## The task
Lines that contain the string "https" are the ones to list; copy all of them from the records.

___ Records supplied ___

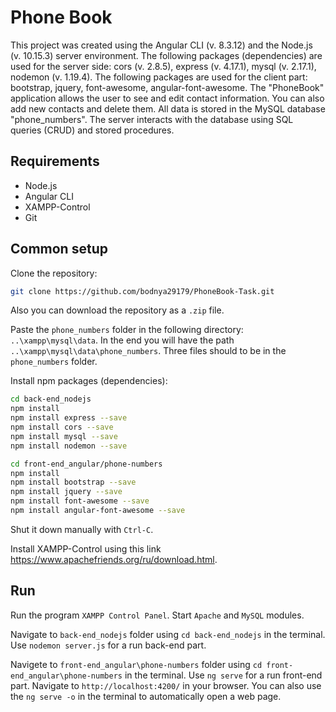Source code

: # Phone Book
This project was created using the Angular CLI (v. 8.3.12) and the Node.js (v. 10.15.3) server environment. The following packages (dependencies) are used for the server side: cors (v. 2.8.5), express (v. 4.17.1), mysql (v. 2.17.1), nodemon (v. 1.19.4). The following packages are used for the client part: bootstrap, jquery, font-awesome, angular-font-awesome.
The "PhoneBook" application allows the user to see and edit contact information. You can also add new contacts and delete them. All data is stored in the MySQL database "phone_numbers". The server interacts with the database using SQL queries (CRUD) and stored procedures.

## Requirements

* Node.js
* Angular CLI
* XAMPP-Control
* Git

## Common setup

Clone the repository:

```bash
git clone https://github.com/bodnya29179/PhoneBook-Task.git
```
Also you can download the repository as a `.zip` file.

Paste the `phone_numbers` folder in the following directory: `..\xampp\mysql\data`. In the end you will have the path `..\xampp\mysql\data\phone_numbers`. Three files should to be in the `phone_numbers` folder.

Install npm packages (dependencies):

```bash
cd back-end_nodejs
npm install
npm install express --save
npm install cors --save
npm install mysql --save
npm install nodemon --save
```

```bash
cd front-end_angular/phone-numbers
npm install
npm install bootstrap --save
npm install jquery --save
npm install font-awesome --save
npm install angular-font-awesome --save
```

Shut it down manually with `Ctrl-C`.

Install XAMPP-Control using this link https://www.apachefriends.org/ru/download.html.

## Run

Run the program `XAMPP Control Panel`. Start `Apache` and `MySQL` modules.

Navigate to `back-end_nodejs` folder using `cd back-end_nodejs` in the terminal. Use `nodemon server.js` for a run back-end part.

Navigete to `front-end_angular\phone-numbers` folder using `cd front-end_angular\phone-numbers` in the terminal. Use `ng serve` for a run front-end part. Navigate to `http://localhost:4200/` in your browser. You can also use the `ng serve -o` in the terminal to automatically open a web page.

___

## Answer for this exercise
git clone https://github.com/bodnya29179/PhoneBook-Task.git
Install XAMPP-Control using this link https://www.apachefriends.org/ru/download.html.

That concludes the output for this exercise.